+++ Dataset +++

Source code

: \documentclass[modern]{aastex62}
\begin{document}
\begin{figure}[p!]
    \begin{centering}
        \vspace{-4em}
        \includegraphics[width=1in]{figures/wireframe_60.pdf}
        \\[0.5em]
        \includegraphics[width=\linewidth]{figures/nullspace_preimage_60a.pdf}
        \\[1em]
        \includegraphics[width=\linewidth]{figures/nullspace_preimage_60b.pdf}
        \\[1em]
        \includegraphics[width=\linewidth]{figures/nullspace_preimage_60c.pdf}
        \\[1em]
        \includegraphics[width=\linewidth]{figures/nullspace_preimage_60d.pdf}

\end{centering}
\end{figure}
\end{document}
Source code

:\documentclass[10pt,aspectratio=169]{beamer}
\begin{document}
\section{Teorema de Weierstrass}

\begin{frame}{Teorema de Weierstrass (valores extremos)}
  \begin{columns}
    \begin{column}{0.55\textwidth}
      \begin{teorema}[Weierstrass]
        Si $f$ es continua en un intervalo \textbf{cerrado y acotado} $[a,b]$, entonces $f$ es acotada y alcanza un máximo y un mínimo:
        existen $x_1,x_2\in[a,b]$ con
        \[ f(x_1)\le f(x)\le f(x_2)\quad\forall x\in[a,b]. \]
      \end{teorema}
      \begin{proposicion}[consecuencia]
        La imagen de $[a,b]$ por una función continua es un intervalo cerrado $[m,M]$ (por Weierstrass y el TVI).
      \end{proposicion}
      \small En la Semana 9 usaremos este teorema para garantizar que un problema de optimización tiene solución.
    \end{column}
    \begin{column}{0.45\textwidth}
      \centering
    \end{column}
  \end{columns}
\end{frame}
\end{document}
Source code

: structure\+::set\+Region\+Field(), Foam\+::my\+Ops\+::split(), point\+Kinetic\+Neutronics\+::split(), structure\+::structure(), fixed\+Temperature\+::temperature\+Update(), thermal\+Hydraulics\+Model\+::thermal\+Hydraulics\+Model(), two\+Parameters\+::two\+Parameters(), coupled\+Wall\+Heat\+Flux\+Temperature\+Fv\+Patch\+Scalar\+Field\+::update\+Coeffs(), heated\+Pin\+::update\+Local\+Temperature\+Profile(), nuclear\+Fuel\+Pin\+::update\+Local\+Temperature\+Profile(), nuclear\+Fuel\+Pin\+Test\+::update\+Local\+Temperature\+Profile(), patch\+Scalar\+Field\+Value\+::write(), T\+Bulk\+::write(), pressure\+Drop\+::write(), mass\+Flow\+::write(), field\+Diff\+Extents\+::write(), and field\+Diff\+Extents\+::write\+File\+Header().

+++

Exercise brief – Copy out, from the records above, every line that holds the string "figures".

Exercise result –
        \includegraphics[width=1in]{figures/wireframe_60.pdf}
        \includegraphics[width=\linewidth]{figures/nullspace_preimage_60a.pdf}
        \includegraphics[width=\linewidth]{figures/nullspace_preimage_60b.pdf}
        \includegraphics[width=\linewidth]{figures/nullspace_preimage_60c.pdf}
        \includegraphics[width=\linewidth]{figures/nullspace_preimage_60d.pdf}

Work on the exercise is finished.